Liu Qi, Zhu He, Fang Zheng, Dong Mingming, Qin Hongqiang, Ye Mingliang
State Key Laboratory of Medical Proteomics, National Chromatographic R. & A. Center, CAS Key Laboratory of Separation Science for Analytical Chemistry, Dalian Institute of Chemical Physics, Chinese Academy of Sciences, Dalian, 116023, China.
University of Chinese Academy of Sciences, Beijing, 100049, China.
Anal Bioanal Chem. 2025 Feb;417(5):989-999. doi: 10.1007/s00216-024-05499-z. Epub 2024 Aug 29.

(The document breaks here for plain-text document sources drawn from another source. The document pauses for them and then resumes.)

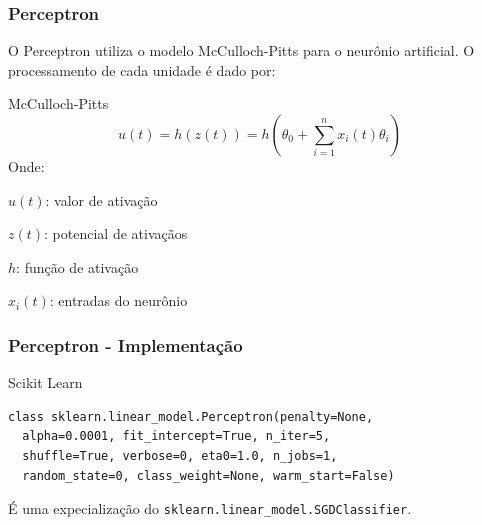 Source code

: \documentclass{beamer}
\begin{document}
\begin{frame}
\frametitle{Perceptron}
O Perceptron utiliza o modelo McCulloch-Pitts para o neurônio artificial. O processamento de cada unidade é dado por:
\begin{block}{McCulloch-Pitts}
\[ u(t) = h(z(t)) = h \left( \theta_0 + \sum_{i=1}^n x_i(t) \theta_i \right) \]
Onde:

$u(t)$: valor de ativação

$z(t)$: potencial de ativaçãos

$h$: função de ativação

$x_i(t)$: entradas do neurônio
\end{block}
\end{frame}


\begin{frame}[fragile] %
\frametitle{Perceptron - Implementação}
\begin{block}{Scikit Learn}
\begin{verbatim}
class sklearn.linear_model.Perceptron(penalty=None, 
  alpha=0.0001, fit_intercept=True, n_iter=5, 
  shuffle=True, verbose=0, eta0=1.0, n_jobs=1, 
  random_state=0, class_weight=None, warm_start=False)
\end{verbatim}
\end{block}
É uma expecialização do \verb|sklearn.linear_model.SGDClassifier|.
\end{frame}
\end{document}
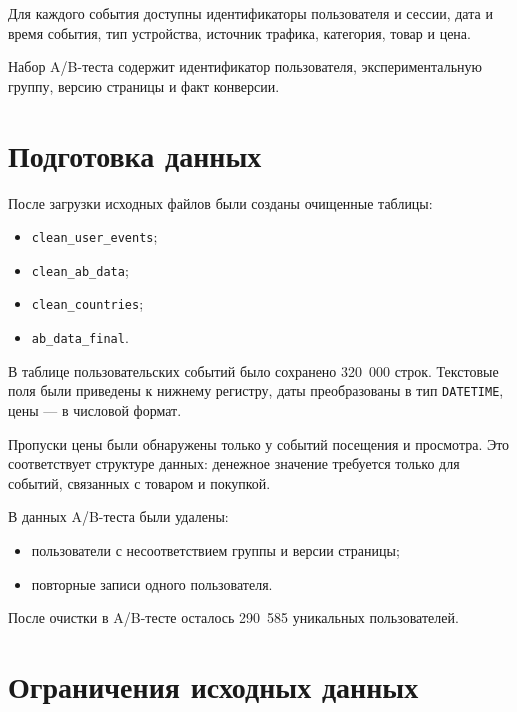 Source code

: \documentclass[12pt,a4paper]{extarticle}
\begin{document}
Для каждого события доступны идентификаторы пользователя и сессии,
дата и время события, тип устройства, источник трафика, категория,
товар и цена.

Набор A/B-теста содержит идентификатор пользователя, экспериментальную
группу, версию страницы и факт конверсии.

\section{Подготовка данных}

После загрузки исходных файлов были созданы очищенные таблицы:

\begin{itemize}
    \item \texttt{clean\_user\_events};
    \item \texttt{clean\_ab\_data};
    \item \texttt{clean\_countries};
    \item \texttt{ab\_data\_final}.
\end{itemize}

В таблице пользовательских событий было сохранено 320~000 строк.
Текстовые поля были приведены к нижнему регистру, даты преобразованы
в тип \texttt{DATETIME}, цены --- в числовой формат.

Пропуски цены были обнаружены только у событий посещения и просмотра.
Это соответствует структуре данных: денежное значение требуется
только для событий, связанных с товаром и покупкой.

В данных A/B-теста были удалены:

\begin{itemize}
    \item пользователи с несоответствием группы и версии страницы;
    \item повторные записи одного пользователя.
\end{itemize}

После очистки в A/B-тесте осталось 290~585 уникальных пользователей.

\section{Ограничения исходных данных}
\end{document}
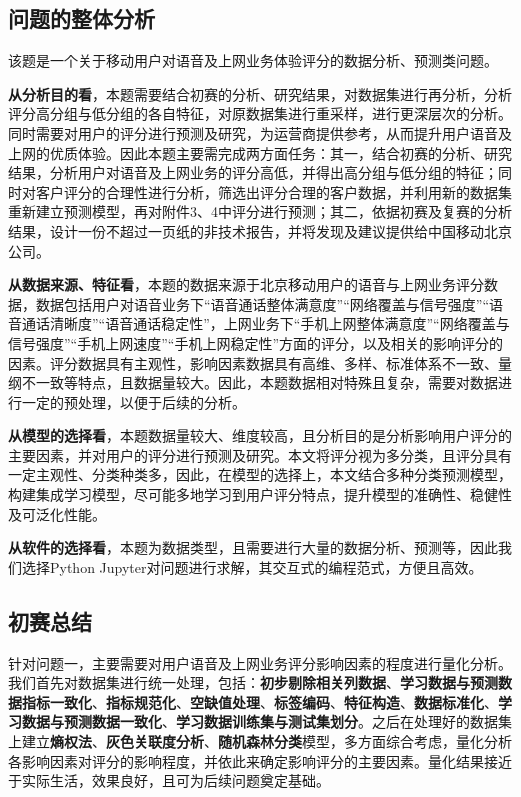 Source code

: \documentclass{MathorCupmodeling}
\begin{document}
	\subsection{问题的整体分析}
	该题是一个关于移动用户对语音及上网业务体验评分的数据分析、预测类问题。

	\textbf{从分析目的看}，本题需要结合初赛的分析、研究结果，对数据集进行再分析，分析评分高分组与低分组的各自特征，对原数据集进行重采样，进行更深层次的分析。同时需要对用户的评分进行预测及研究，为运营商提供参考，从而提升用户语音及上网的优质体验。因此本题主要需完成两方面任务：{\heiti 其一}，结合初赛的分析、研究结果，分析用户对语音及上网业务的评分高低，并得出高分组与低分组的特征；同时对客户评分的合理性进行分析，筛选出评分合理的客户数据，并利用新的数据集重新建立预测模型，再对附件3、4中评分进行预测；{\heiti 其二}，依据初赛及复赛的分析结果，设计一份不超过一页纸的非技术报告，并将发现及建议提供给中国移动北京公司。

	\textbf{从数据来源、特征看}，本题的数据来源于北京移动用户的语音与上网业务评分数据，数据包括用户对语音业务下“语音通话整体满意度”“网络覆盖与信号强度”“语音通话清晰度”“语音通话稳定性”，上网业务下“手机上网整体满意度”“网络覆盖与信号强度”“手机上网速度”“手机上网稳定性”方面的评分，以及相关的影响评分的因素。评分数据具有主观性，影响因素数据具有高维、多样、标准体系不一致、量纲不一致等特点，且数据量较大。因此，本题数据相对特殊且复杂，需要对数据进行一定的预处理，以便于后续的分析。
	
	\textbf{从模型的选择看}，本题数据量较大、维度较高，且分析目的是分析影响用户评分的主要因素，并对用户的评分进行预测及研究。本文将评分视为多分类，且评分具有一定主观性、分类种类多，因此，在模型的选择上，本文结合多种分类预测模型，构建集成学习模型，尽可能多地学习到用户评分特点，提升模型的准确性、稳健性及可泛化性能。

	\textbf{从软件的选择看}，本题为数据类型，且需要进行大量的数据分析、预测等，因此我们选择Python Jupyter对问题进行求解，其交互式的编程范式，方便且高效。

	\subsection{初赛总结}
	{\heiti 针对问题一}，主要需要对用户语音及上网业务评分影响因素的程度进行量化分析。我们首先对数据集进行统一处理，包括：\textbf{初步剔除相关列数据}、\textbf{学习数据与预测数据指标一致化}、\textbf{指标规范化}、\textbf{空缺值处理}、\textbf{标签编码}、\textbf{特征构造}、\textbf{数据标准化}、\textbf{学习数据与预测数据一致化}、\textbf{学习数据训练集与测试集划分}。之后在处理好的数据集上建立\textbf{熵权法}、\textbf{灰色关联度分析}、\textbf{随机森林分类}模型，多方面综合考虑，量化分析各影响因素对评分的影响程度，并依此来确定影响评分的主要因素。量化结果接近于实际生活，效果良好，且可为后续问题奠定基础。
	
\end{document}

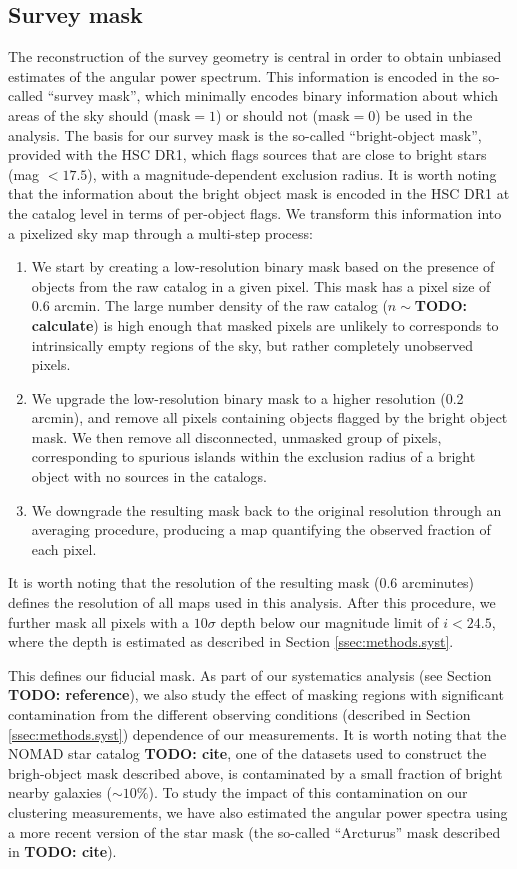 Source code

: \documentclass[a4paper,11pt]{article}
\newcommand{\todo}[1]{{\bf TODO: #1}}
\begin{document}
  \subsection{Survey mask}\label{ssec:methods.mask}
    The reconstruction of the survey geometry is central in order to obtain unbiased estimates of the angular power spectrum. This information is encoded in the so-called ``survey mask'', which minimally encodes binary information about which areas of the sky should (mask$=1$) or should not (mask$=0$) be used in the analysis. The basis for our survey mask is the so-called ``bright-object mask'', provided with the HSC DR1, which flags sources that are close to bright stars (mag $<17.5$), with a magnitude-dependent exclusion radius. It is worth noting that the information about the bright object mask is encoded in the HSC DR1 at the catalog level in terms of per-object flags. We transform this information into a pixelized sky map through a multi-step process:
    \begin{enumerate}
      \item We start by creating a low-resolution binary mask based on the presence of objects from the raw catalog in a given pixel. This mask has a pixel size of 0.6 arcmin. The large number density of the raw catalog  ($n\sim$\todo{calculate}) is high enough that masked pixels are unlikely to corresponds to intrinsically empty regions of the sky, but rather completely unobserved pixels.
      \item We upgrade the low-resolution binary mask to a higher resolution (0.2 arcmin), and remove all pixels containing objects flagged by the bright object mask. We then remove all disconnected, unmasked group of pixels, corresponding to spurious islands within the exclusion radius of a bright object with no sources in the catalogs.
      \item We downgrade the resulting mask back to the original resolution through an averaging procedure, producing a map quantifying the observed fraction of each pixel.
    \end{enumerate}
    It is worth noting that the resolution of the resulting mask ($0.6$ arcminutes) defines the resolution of all maps used in this analysis. After this procedure, we further mask all pixels with a $10\sigma$ depth below our magnitude limit of $i<24.5$, where the depth is estimated as described in Section \ref{ssec:methods.syst}.
    
    This defines our fiducial mask. As part of our systematics analysis (see Section \todo{reference}), we also study the effect of masking regions with significant contamination from the different observing conditions (described in Section \ref{ssec:methods.syst}) dependence of our measurements. It is worth noting that the NOMAD star catalog \todo{cite}, one of the datasets used to construct the brigh-object mask described above, is contaminated by a small fraction of bright nearby galaxies ($\sim10\%$). To study the impact of this contamination on our clustering measurements, we have also estimated the angular power spectra using a more recent version of the star mask (the so-called ``Arcturus'' mask described in \todo{cite}).
    
\end{document}
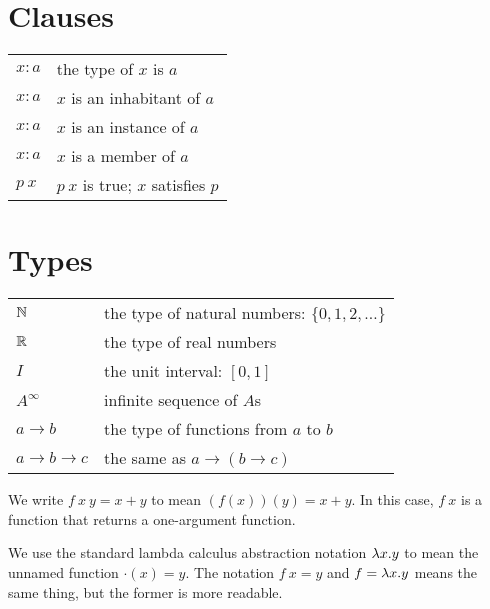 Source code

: \section{Clauses}

\begin{center}
    \begin{tabular}{ll}
        \(x : a\) & the type of \(x\) is \(a\)
        \\
        \(x : a\) & \(x\) is an inhabitant of \(a\)
        \\
        \(x : a\) & \(x\) is an instance of \(a\)
        \\
        \(x : a\) & \(x\) is a member of \(a\)
        \\
        \(p~x\) & \(p~x\) is true; \(x\) satisfies \(p\)
    \end{tabular}
\end{center}

\section{Types}

\begin{center}
    \begin{tabular}{ll}
        \(\mathbb{N}\) & the type of natural numbers: \(\{ 0, 1, 2, \ldots \}\)
        \\
        \(\mathbb{R}\) & the type of real numbers
        \\
        \(I\) & the unit interval: \([0,1]\)
        \\
        \(A^\infty\) & infinite sequence of \(A\)s
        \\
        \(a \to b\) & the type of functions from \(a\) to \(b\)
        \\
        \(a \to b \to c\) & the same as \(a \to (b \to c)\)
    \end{tabular}
\end{center}

We write \(f~x~y = x+y\) to mean \((f(x))(y) = x+y\).
In this case, \(f~x\) is a function that returns a one-argument function.

We use the standard lambda calculus abstraction notation
\(\lambda x. y\) to mean the unnamed function \(\cdot(x) = y\).
The notation \(f~x = y\) and \(f = \lambda x. y\) means the same thing,
but the former is more readable.
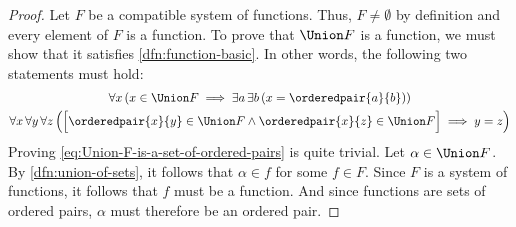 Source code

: \begin{proof}
    Let \( F \) be a compatible system of functions. Thus, \( F \neq \emptyset \) by definition
    and every element of \( F \) is a function. To prove that \( \Union F \) is a function, we must
    show that it satisfies \cref{dfn:function-basic}. In other words, the following two statements must hold:
    \begin{gather}
        \forall x \, \mleft( x \in \Union F \implies
        \exists a \, \exists b \, \mleft( x = \orderedpair{a}{b} \mright) \mright) \label{eq:Union-F-is-a-set-of-ordered-pairs} \\
        \forall x \, \forall y \, \forall z \, \mleft( \Big[\orderedpair{x}{y} \in \Union F
        \land \orderedpair{x}{z} \in \Union F \Big] \implies y = z \mright) \label{eq:Union-F-has-unique-first-coordinate}
    \end{gather}
    Proving \eqref{eq:Union-F-is-a-set-of-ordered-pairs} is quite trivial. Let \( \alpha \in \Union F \). By \cref{dfn:union-of-sets},
    it follows that \( \alpha \in f \) for some \( f \in F \). Since \( F \) is a system of functions, it follows that \( f \) must
    be a function. And since functions are sets of ordered pairs, \( \alpha \) must therefore be an ordered pair.


\end{proof}
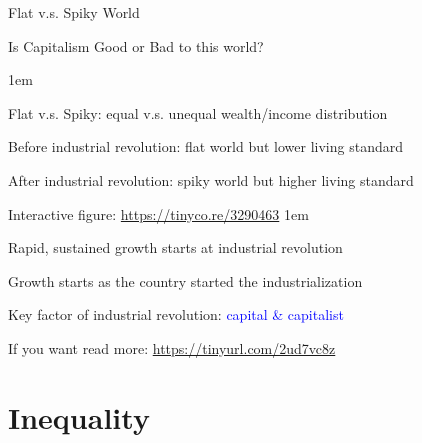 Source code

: \documentclass[11pt,aspectratio=43,usenames,dvipsnames]{beamer}
\newcommand{\blue}[1]{\textcolor{blue}{#1}}
\let\olditemize=\itemize
\let\endolditemize=\enditemize
\renewenvironment{itemize}{\olditemize \itemsep1em}{\endolditemize}
\theoremstyle{definition}
\begin{document}
\begin{frame}{Flat v.s. Spiky World}
\label{slide:Flat_v_s__Spiky_World}
    \begin{center}
        Is Capitalism Good or Bad to this world?
    \end{center}

    \begin{itemize}
        \item Flat v.s. Spiky: equal v.s. unequal wealth/income distribution
        \item Before industrial revolution: flat world but lower living standard
        \item After industrial revolution: spiky world but higher living standard
        \item Interactive figure: \blue{\url{https://tinyco.re/3290463}}
        \begin{itemize}
            \item Rapid, sustained growth starts at industrial revolution
            \item Growth starts as the country started the industrialization
        \end{itemize}
        \item Key factor of industrial revolution: \blue{capital \& capitalist}
        \item If you want read more: \blue{\url{https://tinyurl.com/2ud7vc8z}}
    \end{itemize}

\end{frame}

\section{Inequality}
\label{sec:Inequality}
\end{document}
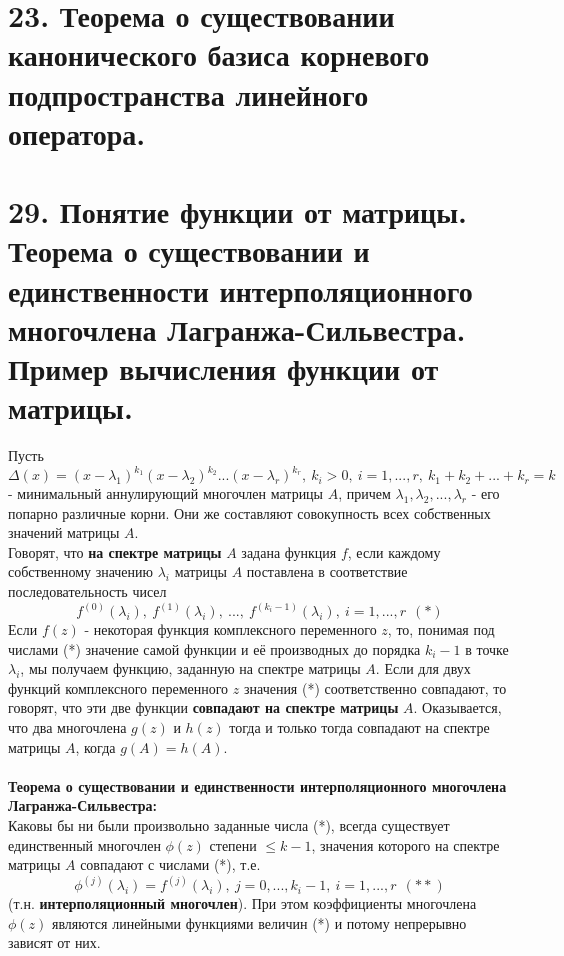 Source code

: \documentclass[14pt]{extarticle}
\begin{document}
\section{23.	
    Теорема о существовании канонического базиса корневого подпространства 
    линейного оператора.
}

\section{29.	
    Понятие функции от матрицы. Теорема о существовании и единственности 
    интерполяционного многочлена Лагранжа-Сильвестра. 
    Пример вычисления функции от матрицы.
}

Пусть $\Delta(x) = (x-\lambda_1)^{k_1} (x-\lambda_2)^{k_2} ... (x-\lambda_r)^{k_r}, 
\ k_i > 0, \ i = 1, ... , r, \ k_1 + k_2 + ... + k_r = k$ 
- минимальный аннулирующий многочлен матрицы $A$, причем 
$\lambda_1, \lambda_2, ... , \lambda_r$ - его попарно различные корни. 
Они же составляют совокупность всех собственных значений матрицы $A$. \\
Говорят, что \textbf{на спектре матрицы} $A$ задана функция $f$, если 
каждому собственному значению $\lambda_i$ матрицы $A$ поставлена в соответствие
последовательность чисел $$ f^{(0)} (\lambda_i), \ f^{(1)} (\lambda_i), \ ..., 
\ f^{(k_i - 1)} (\lambda_i), \ i = 1, ... , r \ \ (*)$$
Если $f(z)$ - некоторая функция комплексного переменного $z$, то, понимая 
под числами (*) значение самой функции и её производных до порядка $k_i - 1$
в точке $\lambda_i$, мы получаем функцию, заданную на спектре матрицы $A$. 
Если для двух функций комплексного переменного $z$ значения (*) соответственно 
совпадают, то говорят, что эти две функции \textbf{совпадают на спектре 
матрицы} $A$. Оказывается, что два многочлена $g(z)$ и $h(z)$ тогда и только 
тогда совпадают на спектре матрицы $A$, когда $g(A) = h(A)$.\\\\
\textbf{Теорема о существовании и единственности интерполяционного многочлена 
Лагранжа-Сильвестра:} \\
Каковы бы ни были произвольно заданные числа (*), 
всегда существует единственный многочлен $\phi(z)$ степени $\leq k - 1$, 
значения которого на спектре матрицы $A$ совпадают с числами (*), т.е. 
$$\phi^{(j)}(\lambda_i) = f^{(j)}(\lambda_i), \ j = 0, ... , k_i - 1, \
i = 1, ... , r \ \ (**)$$ (т.н. \textbf{интерполяционный многочлен}). 
При этом коэффициенты многочлена $\phi(z)$ являются
линейными функциями величин (*) и потому непрерывно зависят от них. \\
\end{document}

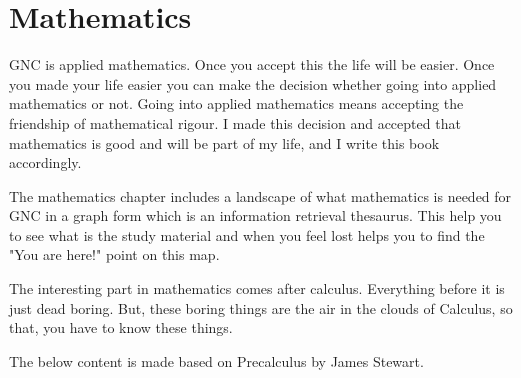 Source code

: \part{Mathematics}

GNC is applied mathematics. Once you accept this the life will be easier. Once
you made your life easier you can make the decision whether going into applied
mathematics or not. Going into applied mathematics means accepting the
friendship of mathematical rigour. I made this decision and accepted that
mathematics is good and will be part of my life, and I write this book
accordingly.

The mathematics chapter includes a landscape of what mathematics is needed for
GNC in a graph form which is an information retrieval thesaurus. This help you
to see what is the study material and when you feel lost helps you to find the
"You are here!" point on this map.

The interesting part in mathematics comes after calculus. Everything before it
is just dead boring. But, these boring things are the air in the clouds of
Calculus, so that, you have to know these things.



The below content is made based on Precalculus by James Stewart.



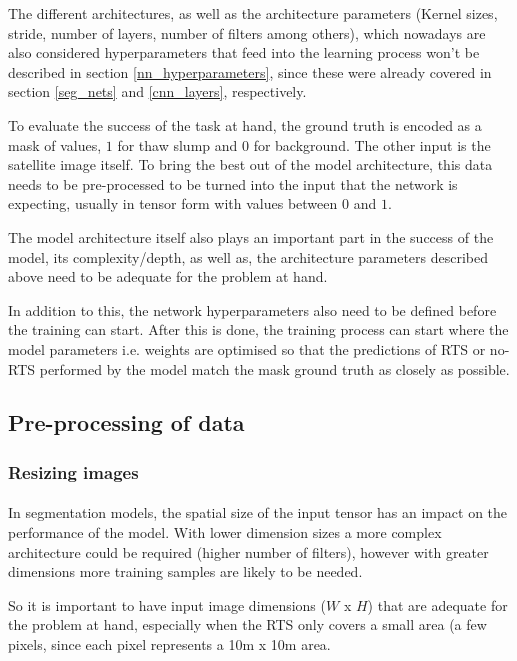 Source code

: The different architectures, as well as the architecture parameters (Kernel sizes, stride, number of layers, number of filters among others), which nowadays are also considered hyperparameters that feed into the learning process won't be described in section \ref{nn_hyperparameters}, since these were already covered in section \ref{seg_nets} and \ref{cnn_layers}, respectively.

To evaluate the success of the task at hand, the ground truth is encoded as a mask of values, $1$ for thaw slump and $0$ for background. The other input is the satellite image itself. To bring the best out of the model architecture, this data needs to be pre-processed to be turned into the input that the network is expecting, usually in tensor form with values between $0$ and $1$.

The model architecture itself also plays an important part in the success of the model, its complexity/depth, as well as, the architecture parameters described above need to be adequate for the problem at hand.

In addition to this, the network hyperparameters also need to be defined before the training can start. After this is done, the training process can start where the model parameters \gls{i.e.} weights are optimised so that the predictions of \gls{RTS} or no-\gls{RTS} performed by the model match the mask ground truth as closely as possible.

\subsection{Pre-processing of data} \label{data_preproc}
\subsubsection{Resizing images} \label{img_resize}
\paragraph{}
In segmentation models, the spatial size of the input tensor has an impact on the performance of the model. With lower dimension sizes a more complex architecture could be required (higher number of filters), however with greater dimensions more training samples are likely to be needed.

So it is important to have input image dimensions ($W$ x $H$) that are adequate for the problem at hand, especially when the \gls{RTS} only covers a small area (a few pixels, since each pixel represents a 10m x 10m area.


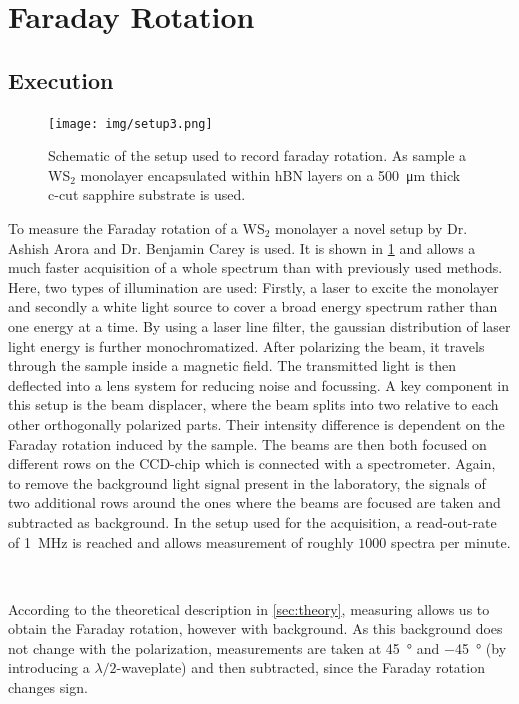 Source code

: \newpage
\section{Faraday Rotation}

\subsection{Execution}

\begin{figure}[!ht]
    \centering
    \texttt{[image: img/setup3.png]}
    \caption{Schematic of the setup used to record faraday rotation. As sample a WS$_2$ monolayer encapsulated within hBN layers on a \SI{500}{\micro\meter} thick c-cut sapphire substrate is used.}
    \label{fig_setup3}
\end{figure}
To measure the Faraday rotation of a WS$_2$ monolayer a novel setup by Dr. Ashish Arora and Dr. Benjamin Carey is used.
It is shown in \cref{fig_setup3} and allows a much faster acquisition of a whole spectrum than with previously used methods.
Here, two types of illumination are used:
Firstly, a laser to excite the monolayer and secondly a white light source to cover a broad energy spectrum rather than one energy at a time.
By using a laser line filter, the gaussian distribution of laser light energy is further monochromatized.
After polarizing the beam, it travels through the sample inside a magnetic field.
The transmitted light is then deflected into a lens system for reducing noise and focussing.
A key component in this setup is the beam displacer, where the beam splits into two relative to each other orthogonally polarized parts.
Their intensity difference is dependent on the Faraday rotation induced by the sample.
The beams are then both focused on different rows on the CCD-chip which is connected with a spectrometer.
Again, to remove the background light signal present in the laboratory, the signals of two additional rows around the ones where the beams are focused are taken and subtracted as background.
In the setup used for the acquisition, a read-out-rate of \SI{1}{\mega\hertz} is reached and allows measurement of roughly $1000$ spectra per minute.

\

According to the theoretical description in \cref{sec:theory}, measuring allows us to obtain the Faraday rotation, however with background.
As this background does not change with the polarization, measurements are taken at \SI{+45}{\degree} and \SI{-45}{\degree} (by introducing a $\lambda/2$-waveplate) and then subtracted, since the Faraday rotation changes sign.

Protein glycosylation is a highly heterogeneous post-translational modification that has been demonstrated to exhibit significant variations in various diseases. Due to the differential patterns observed in disease and healthy populations, the glycosylated proteins hold promise as early indicators for multiple diseases. With the continuous development of liquid chromatography-mass spectrometry (LC-MS) technology and spectrum analysis software, the sensitivity for the decipher of the tandem mass spectra of the glycopeptides carrying intact glycans, i.e., intact glycopeptides, enzymatic hydrolyzed from glycoproteins has been significantly improved. From quantified intact glycopeptides, the difference of protein glycosylation at multiple levels, e.g., glycoprotein, glycan, glycosite, and site-specific glycans, could be obtained for different samples. However, the manual analysis of the intact glycopeptide quantitative data at multiple levels is tedious and time consuming. In this study, we have developed a software tool named "GP-Marker" to facilitate large-scale data mining of spectra dataset of intact N-glycopeptide at multiple levels. This software provides a user-friendly and interactive interface, offering operational tools for machine learning to researchers without programming backgrounds. It includes a range of visualization plots displaying differential glycosylation and provides the ability to extract multi-level data analysis from intact glycopeptide data quantified by Glyco-Decipher.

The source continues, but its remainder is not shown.